• _REQUIREMENT_: State, as a single number, how many lines in the data below contain "using".

[Data items]
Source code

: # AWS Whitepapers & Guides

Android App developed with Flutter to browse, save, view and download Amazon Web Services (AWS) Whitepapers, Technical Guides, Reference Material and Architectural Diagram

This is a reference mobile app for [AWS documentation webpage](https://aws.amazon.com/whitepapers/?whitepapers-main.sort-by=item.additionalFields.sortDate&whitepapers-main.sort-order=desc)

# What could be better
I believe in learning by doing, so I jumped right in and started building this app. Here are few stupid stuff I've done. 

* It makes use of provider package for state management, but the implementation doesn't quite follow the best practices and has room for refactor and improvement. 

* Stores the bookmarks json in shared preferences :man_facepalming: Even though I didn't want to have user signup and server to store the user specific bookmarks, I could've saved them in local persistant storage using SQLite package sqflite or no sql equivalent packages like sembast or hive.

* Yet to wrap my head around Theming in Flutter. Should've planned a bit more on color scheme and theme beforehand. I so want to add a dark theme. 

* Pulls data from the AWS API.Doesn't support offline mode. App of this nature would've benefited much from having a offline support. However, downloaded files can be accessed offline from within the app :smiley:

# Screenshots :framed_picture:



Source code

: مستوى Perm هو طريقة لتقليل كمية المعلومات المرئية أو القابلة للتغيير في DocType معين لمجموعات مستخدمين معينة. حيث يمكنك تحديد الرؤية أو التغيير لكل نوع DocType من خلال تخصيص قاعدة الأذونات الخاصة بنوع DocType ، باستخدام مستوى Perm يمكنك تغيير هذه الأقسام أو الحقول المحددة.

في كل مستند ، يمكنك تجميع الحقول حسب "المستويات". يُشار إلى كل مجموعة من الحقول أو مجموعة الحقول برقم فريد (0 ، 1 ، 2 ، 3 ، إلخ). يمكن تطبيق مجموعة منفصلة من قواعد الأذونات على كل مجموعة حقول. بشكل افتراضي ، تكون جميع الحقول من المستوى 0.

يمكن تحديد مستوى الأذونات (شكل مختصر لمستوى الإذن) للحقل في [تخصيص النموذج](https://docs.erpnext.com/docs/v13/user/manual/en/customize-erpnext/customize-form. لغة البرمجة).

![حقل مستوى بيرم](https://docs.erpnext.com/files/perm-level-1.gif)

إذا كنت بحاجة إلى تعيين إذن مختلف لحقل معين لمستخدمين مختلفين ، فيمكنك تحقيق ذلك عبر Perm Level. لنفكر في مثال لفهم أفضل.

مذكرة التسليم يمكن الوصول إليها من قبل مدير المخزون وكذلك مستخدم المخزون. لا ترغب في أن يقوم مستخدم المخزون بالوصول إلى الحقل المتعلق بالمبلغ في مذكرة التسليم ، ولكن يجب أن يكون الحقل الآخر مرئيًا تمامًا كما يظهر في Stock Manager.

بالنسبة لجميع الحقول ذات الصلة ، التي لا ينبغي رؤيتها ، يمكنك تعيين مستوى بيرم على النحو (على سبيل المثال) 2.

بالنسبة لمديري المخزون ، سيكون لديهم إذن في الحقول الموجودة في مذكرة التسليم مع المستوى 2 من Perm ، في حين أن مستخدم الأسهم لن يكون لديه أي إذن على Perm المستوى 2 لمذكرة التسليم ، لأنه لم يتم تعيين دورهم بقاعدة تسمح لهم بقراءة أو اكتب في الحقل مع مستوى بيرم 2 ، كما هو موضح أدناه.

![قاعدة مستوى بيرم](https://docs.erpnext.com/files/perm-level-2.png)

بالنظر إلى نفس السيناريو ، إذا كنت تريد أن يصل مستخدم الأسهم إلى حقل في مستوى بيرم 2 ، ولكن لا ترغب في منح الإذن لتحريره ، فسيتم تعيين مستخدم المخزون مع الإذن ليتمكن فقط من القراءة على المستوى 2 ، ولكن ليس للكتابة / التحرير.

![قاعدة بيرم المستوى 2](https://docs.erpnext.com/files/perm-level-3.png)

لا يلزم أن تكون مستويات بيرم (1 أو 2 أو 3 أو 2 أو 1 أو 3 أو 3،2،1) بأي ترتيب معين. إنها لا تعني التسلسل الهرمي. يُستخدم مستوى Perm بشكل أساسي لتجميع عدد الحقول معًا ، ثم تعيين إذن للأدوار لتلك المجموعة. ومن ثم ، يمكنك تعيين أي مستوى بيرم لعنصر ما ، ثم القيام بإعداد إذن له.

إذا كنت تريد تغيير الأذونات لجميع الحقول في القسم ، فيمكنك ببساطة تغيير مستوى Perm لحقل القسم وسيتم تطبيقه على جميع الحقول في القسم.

* * *

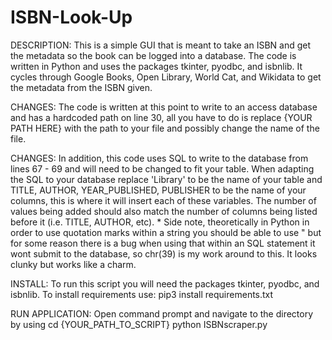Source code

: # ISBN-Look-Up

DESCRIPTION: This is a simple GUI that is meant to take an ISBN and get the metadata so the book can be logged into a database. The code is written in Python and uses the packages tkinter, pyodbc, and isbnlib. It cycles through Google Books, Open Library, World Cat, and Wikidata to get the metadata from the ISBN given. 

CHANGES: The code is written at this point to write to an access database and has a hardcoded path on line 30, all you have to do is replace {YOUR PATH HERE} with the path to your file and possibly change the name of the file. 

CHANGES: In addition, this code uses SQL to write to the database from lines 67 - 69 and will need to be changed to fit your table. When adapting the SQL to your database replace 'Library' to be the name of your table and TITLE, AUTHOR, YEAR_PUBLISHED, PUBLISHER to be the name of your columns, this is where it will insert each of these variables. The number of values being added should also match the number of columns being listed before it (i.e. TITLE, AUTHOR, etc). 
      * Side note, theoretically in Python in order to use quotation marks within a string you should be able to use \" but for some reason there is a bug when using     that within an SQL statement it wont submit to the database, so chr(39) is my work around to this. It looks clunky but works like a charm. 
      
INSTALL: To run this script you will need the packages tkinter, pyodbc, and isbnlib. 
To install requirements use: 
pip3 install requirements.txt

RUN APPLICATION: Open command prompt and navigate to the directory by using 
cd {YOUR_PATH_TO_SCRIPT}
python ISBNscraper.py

• _TASK RESPONSE_: 3